Whenever a line in the data below includes the string "correctly", copy it out.
Start of DATA SHOWN
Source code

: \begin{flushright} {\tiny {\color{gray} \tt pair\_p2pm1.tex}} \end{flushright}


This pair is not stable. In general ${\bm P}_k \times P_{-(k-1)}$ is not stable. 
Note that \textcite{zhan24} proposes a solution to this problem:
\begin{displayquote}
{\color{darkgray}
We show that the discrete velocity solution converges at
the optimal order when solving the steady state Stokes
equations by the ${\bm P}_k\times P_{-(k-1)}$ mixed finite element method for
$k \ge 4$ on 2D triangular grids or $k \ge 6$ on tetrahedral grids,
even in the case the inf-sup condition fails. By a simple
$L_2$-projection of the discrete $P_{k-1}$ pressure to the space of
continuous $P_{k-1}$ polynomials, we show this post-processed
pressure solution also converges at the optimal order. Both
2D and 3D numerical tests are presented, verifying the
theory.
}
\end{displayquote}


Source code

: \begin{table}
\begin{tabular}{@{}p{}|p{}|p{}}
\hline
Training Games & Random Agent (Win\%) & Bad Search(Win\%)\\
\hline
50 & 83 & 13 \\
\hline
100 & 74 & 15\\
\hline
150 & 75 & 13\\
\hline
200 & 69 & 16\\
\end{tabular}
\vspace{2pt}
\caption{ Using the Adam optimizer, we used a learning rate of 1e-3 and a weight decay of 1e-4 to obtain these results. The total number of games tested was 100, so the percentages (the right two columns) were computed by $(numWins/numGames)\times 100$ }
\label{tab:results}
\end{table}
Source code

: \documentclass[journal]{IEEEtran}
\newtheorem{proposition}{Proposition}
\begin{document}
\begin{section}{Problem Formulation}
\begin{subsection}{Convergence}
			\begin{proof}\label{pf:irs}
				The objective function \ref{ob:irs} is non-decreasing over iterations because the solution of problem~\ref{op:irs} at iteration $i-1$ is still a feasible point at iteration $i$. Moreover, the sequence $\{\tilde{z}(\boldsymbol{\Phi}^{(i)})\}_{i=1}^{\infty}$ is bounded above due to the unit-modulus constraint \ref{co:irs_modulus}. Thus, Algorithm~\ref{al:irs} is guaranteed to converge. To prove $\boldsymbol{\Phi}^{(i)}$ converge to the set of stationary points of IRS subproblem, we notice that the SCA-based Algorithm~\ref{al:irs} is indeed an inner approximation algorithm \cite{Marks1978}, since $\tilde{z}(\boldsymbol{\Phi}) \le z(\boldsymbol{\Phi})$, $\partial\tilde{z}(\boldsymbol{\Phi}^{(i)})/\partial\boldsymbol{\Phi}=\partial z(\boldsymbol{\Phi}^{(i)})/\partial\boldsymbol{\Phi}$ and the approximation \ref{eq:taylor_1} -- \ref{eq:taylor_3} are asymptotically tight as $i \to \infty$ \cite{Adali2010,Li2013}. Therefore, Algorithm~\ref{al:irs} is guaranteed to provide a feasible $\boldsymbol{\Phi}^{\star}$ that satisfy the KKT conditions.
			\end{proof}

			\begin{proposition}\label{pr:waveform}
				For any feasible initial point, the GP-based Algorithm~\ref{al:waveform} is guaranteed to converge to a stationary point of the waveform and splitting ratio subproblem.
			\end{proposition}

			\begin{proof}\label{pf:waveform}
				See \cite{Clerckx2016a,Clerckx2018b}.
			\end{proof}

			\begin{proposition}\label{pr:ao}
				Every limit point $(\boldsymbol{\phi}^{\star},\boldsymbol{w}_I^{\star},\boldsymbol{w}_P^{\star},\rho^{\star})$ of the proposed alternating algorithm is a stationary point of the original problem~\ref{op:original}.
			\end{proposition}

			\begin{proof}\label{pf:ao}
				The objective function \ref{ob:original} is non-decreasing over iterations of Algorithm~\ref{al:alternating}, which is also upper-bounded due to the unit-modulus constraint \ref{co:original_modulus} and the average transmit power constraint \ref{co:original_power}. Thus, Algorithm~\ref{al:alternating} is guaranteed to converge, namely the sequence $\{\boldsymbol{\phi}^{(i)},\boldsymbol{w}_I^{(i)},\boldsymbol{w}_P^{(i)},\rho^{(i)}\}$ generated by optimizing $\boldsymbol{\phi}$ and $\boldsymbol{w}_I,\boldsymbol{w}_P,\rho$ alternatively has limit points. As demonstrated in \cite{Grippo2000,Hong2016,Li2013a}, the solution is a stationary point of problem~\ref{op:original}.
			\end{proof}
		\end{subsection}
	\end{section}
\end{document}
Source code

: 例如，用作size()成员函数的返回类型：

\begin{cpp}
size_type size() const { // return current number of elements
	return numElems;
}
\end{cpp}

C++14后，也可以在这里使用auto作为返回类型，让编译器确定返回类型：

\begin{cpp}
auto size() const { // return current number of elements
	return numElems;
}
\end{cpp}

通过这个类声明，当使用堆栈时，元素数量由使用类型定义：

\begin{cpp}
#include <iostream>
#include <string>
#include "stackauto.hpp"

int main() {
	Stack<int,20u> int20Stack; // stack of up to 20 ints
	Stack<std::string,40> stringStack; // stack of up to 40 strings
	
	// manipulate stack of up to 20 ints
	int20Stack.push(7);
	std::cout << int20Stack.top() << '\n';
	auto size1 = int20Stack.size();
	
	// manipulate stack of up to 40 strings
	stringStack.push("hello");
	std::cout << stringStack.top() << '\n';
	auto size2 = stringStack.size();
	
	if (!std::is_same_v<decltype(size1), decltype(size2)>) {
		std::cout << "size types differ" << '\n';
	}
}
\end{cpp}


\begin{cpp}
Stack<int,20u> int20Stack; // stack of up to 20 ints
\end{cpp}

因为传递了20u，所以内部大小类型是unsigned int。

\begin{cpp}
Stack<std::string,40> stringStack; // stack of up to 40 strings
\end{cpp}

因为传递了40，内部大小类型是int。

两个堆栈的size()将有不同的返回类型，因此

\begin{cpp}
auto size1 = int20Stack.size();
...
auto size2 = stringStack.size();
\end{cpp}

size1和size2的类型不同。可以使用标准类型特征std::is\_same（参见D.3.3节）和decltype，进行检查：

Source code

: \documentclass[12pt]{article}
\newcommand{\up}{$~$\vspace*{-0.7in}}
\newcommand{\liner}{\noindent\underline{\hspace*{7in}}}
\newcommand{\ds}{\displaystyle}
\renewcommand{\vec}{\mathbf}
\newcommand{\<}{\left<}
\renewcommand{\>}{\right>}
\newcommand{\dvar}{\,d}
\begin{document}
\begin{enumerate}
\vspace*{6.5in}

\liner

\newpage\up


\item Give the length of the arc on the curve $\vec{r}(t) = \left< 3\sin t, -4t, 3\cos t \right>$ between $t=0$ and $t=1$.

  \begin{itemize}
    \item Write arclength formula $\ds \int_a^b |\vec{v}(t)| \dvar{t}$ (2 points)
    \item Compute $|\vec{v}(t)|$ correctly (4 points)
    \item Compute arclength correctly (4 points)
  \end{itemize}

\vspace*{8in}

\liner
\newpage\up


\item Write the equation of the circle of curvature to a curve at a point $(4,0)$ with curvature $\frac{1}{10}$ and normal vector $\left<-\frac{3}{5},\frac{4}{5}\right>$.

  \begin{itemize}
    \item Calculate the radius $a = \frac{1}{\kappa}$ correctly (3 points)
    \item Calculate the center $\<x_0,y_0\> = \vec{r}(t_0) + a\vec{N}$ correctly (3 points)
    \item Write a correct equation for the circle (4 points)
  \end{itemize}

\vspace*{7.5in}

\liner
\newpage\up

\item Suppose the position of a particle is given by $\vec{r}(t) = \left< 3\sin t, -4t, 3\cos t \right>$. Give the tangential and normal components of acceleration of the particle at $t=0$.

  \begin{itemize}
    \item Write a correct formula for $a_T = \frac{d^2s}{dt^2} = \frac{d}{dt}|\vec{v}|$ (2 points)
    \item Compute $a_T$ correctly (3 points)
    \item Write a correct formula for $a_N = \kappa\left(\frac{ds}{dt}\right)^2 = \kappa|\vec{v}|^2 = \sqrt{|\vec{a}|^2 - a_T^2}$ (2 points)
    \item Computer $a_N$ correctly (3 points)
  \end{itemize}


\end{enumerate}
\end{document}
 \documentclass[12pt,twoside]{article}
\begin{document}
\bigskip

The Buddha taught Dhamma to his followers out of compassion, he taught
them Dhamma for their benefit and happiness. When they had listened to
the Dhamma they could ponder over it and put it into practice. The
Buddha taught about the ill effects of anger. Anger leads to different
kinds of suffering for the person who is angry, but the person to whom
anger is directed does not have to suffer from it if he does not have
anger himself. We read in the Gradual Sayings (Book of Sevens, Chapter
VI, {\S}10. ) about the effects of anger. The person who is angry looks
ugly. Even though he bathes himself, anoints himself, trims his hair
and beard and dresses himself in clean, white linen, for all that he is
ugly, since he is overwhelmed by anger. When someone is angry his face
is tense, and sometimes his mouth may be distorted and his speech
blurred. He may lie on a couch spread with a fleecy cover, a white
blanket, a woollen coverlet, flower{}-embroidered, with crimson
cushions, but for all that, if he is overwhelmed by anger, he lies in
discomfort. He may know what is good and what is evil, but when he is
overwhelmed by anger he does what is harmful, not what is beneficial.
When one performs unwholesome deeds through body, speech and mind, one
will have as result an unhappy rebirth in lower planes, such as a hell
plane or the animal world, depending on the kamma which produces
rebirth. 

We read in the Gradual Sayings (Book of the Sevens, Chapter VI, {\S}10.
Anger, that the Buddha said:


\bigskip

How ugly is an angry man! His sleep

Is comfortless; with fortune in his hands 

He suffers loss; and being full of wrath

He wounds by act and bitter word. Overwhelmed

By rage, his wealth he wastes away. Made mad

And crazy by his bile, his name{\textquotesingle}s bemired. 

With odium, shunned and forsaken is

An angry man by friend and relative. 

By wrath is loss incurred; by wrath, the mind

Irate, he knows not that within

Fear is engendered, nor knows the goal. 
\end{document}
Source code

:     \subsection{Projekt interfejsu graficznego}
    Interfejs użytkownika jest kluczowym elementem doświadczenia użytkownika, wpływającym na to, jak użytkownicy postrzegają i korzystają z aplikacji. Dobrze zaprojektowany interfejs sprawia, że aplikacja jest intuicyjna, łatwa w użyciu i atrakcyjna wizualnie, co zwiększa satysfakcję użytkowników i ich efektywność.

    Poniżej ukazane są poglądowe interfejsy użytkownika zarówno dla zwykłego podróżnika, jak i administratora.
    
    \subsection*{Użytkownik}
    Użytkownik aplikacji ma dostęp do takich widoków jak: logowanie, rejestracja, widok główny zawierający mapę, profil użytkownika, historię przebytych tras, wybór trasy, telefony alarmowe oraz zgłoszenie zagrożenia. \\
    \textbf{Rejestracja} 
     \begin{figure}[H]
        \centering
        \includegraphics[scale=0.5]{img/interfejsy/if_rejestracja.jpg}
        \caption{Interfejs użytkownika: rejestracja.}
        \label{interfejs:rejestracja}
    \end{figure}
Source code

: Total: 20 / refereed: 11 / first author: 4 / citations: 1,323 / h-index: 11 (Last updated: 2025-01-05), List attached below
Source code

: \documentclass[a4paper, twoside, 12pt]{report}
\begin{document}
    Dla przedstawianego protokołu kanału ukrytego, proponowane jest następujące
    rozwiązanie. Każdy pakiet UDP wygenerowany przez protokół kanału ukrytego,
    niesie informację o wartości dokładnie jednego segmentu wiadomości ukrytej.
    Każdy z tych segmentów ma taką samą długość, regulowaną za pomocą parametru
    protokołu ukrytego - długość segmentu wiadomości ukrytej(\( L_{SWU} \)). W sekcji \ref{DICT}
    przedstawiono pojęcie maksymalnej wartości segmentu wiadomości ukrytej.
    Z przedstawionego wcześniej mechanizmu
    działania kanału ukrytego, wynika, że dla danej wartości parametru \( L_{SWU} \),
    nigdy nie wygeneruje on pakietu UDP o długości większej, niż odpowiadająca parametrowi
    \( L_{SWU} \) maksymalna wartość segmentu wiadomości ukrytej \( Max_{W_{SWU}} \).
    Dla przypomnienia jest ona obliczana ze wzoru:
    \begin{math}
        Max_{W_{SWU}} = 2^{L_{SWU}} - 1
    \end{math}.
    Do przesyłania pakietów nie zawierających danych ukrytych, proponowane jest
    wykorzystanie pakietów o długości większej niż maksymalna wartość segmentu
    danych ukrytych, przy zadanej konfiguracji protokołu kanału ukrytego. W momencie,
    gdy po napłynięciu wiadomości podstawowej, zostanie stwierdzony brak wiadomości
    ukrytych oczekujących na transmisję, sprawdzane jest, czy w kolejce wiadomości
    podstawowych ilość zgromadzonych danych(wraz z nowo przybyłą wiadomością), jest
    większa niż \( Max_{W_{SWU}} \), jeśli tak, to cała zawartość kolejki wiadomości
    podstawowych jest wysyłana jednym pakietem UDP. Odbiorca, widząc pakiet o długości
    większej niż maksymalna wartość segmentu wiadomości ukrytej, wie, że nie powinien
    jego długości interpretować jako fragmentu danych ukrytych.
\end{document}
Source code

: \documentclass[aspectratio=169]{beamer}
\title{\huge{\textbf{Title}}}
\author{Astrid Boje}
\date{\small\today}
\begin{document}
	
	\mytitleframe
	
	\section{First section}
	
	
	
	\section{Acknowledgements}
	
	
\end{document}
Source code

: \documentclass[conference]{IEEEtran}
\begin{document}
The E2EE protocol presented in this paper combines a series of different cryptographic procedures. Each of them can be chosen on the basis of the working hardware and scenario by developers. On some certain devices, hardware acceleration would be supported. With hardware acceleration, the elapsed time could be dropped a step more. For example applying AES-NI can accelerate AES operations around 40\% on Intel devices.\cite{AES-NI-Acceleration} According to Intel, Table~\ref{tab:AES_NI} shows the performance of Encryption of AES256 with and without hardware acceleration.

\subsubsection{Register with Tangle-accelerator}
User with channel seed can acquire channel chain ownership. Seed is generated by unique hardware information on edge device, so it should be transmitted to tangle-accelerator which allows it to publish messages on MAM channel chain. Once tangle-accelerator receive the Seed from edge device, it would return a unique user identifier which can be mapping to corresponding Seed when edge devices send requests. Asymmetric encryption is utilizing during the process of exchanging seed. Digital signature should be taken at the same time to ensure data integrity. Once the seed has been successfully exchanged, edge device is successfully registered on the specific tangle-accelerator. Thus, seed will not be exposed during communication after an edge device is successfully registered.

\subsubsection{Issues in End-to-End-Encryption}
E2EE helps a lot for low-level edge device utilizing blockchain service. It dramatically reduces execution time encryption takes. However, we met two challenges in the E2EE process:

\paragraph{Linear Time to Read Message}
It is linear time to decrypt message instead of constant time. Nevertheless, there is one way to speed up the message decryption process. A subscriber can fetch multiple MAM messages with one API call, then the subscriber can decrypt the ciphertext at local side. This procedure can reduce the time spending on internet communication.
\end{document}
End of DATA SHOWN
■ **SOLUTION TO THIS PROBLEM**
    \item Compute $|\vec{v}(t)|$ correctly (4 points)
    \item Compute arclength correctly (4 points)
    \item Calculate the radius $a = \frac{1}{\kappa}$ correctly (3 points)
    \item Calculate the center $\<x_0,y_0\> = \vec{r}(t_0) + a\vec{N}$ correctly (3 points)
    \item Compute $a_T$ correctly (3 points)
    \item Computer $a_N$ correctly (3 points)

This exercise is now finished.